As long as there are snapshots which reference data that is not there any more (for whatever reason), restic check will complain.


#3

Hi,

Thanks. Yes. I know about design doc. At the same time for now I don’t care about ‘attacker’ that tries to remove/replace files. I was thinking about disk/files corruption or loss.

Again, in case of data corruption single signed file with snapshot list will provide a way to at least detect such thing.

As about replacing files with older version, if such ‘snapshot list’ have some sort of timestamp (or just revision number), it’ll be possible to cache it locally (when metadata cache will be ready) and check that remote timestamp >= cached timestamp and warn/fail if this is not true.

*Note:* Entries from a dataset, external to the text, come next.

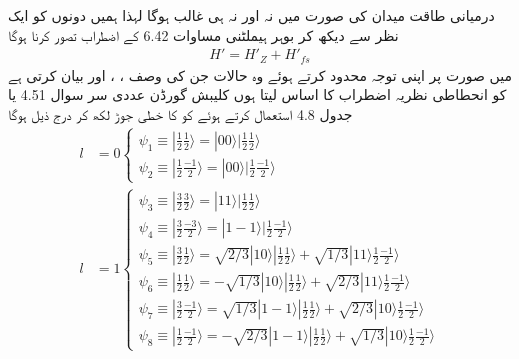 درمیانی طاقت میدان کی صورت میں نہ  اور نہ ہی  غالب ہوگا لہذا ہمیں دونوں کو ایک نظر سے دیکھ کر بوہر ہیملٹنی مساوات 6.42 کے اضطراب تصور کرنا ہوگا 
\begin{align}
H' = H'_Z + H'_{fs}
\end{align}
میں  صورت پر اپنی توجہ محدود کرتے ہوئے وہ حالات جن کی وصف ، ، اور  بیان کرتی ہے کو انحطاطی نظریہ اضطراب کا اساس لیتا ہوں كليبش گورڈن عددی سر سوال 4.51 یا جدول 4.8 استعمال کرتے ہوئے  کو  کا خطی جوڑ لکھ کر درج ذیل ہوگا 
\begin{align*}
l &= 0
\begin{cases}
\psi_1 \equiv | \frac{1}{2} \frac{1}{2} \rangle = | 00 \rangle | \frac{1}{2} \frac{1}{2} \rangle \\
\psi_2 \equiv | \frac{1}{2} \frac{-1}{2} \rangle = | 00 \rangle | \frac{1}{2} \frac{-1}{2} \rangle
\end{cases} \\
l &= 1
\begin{cases}
\psi_3 \equiv | \frac{3}{2} \frac{3}{2} \rangle = | 11 \rangle | \frac{1}{2} \frac{1}{2} \rangle \\
\psi_4 \equiv | \frac{3}{2} \frac{-3}{2} \rangle = | 1 - 1 \rangle | \frac{1}{2} \frac{-1}{2} \rangle \\
\psi_5 \equiv | \frac{3}{2} \frac{1}{2} \rangle = \sqrt{2/3}| 10 \rangle | \frac{1}{2} \frac{1}{2} \rangle + \sqrt{1/3} | 11 \rangle \frac{1}{2} \frac{-1}{2} \rangle \\
\psi_6 \equiv | \frac{1}{2} \frac{1}{2} \rangle = - \sqrt{1/3} | 10 \rangle | \frac{1}{2} \frac{1}{2} \rangle + \sqrt{2/3} | 11 \rangle \frac{1}{2} \frac{-1}{2} \rangle \\
\psi_7 \equiv | \frac{3}{2} \frac{-1}{2} \rangle = \sqrt{1/3} | 1 - 1 \rangle | \frac{1}{2} \frac{1}{2} \rangle + \sqrt{2/3} | 10 \rangle \frac{1}{2} \frac{-1}{2} \rangle \\
\psi_8 \equiv | \frac{1}{2} \frac{-1}{2} \rangle = - \sqrt{2/3} | 1 - 1 \rangle | \frac{1}{2} \frac{1}{2} \rangle + \sqrt{1/3} | 10 \rangle \frac{1}{2} \frac{-1}{2} \rangle
\end{cases}
\end{align*}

Maybe I was not clear enough. I was asking not about ‘recover pack files’. But just fix repository to make it consistent again. Just to be able to continue backups to this repo, keep history and content of other files/snapshots. Pretty same thing like fsck for filesystem, like removing files from existing snapshots or marking them as ‘known to be missing’.


#4

This last point was also something I was wondering about: if you detect bit rot in a pack file, through the sha256 value not matching the filename, what should you do then (other sound alarms about the integrity of the storage)? Ideally, if the files represented in that pack are still in the live data set, and unchanged, the next backup would recreate the pack file.


#5

I can confirm that just deleting broken pack file and triggering backup again fixes repository(while source data is unchanged)


#6

Excellent – thank you for confirming!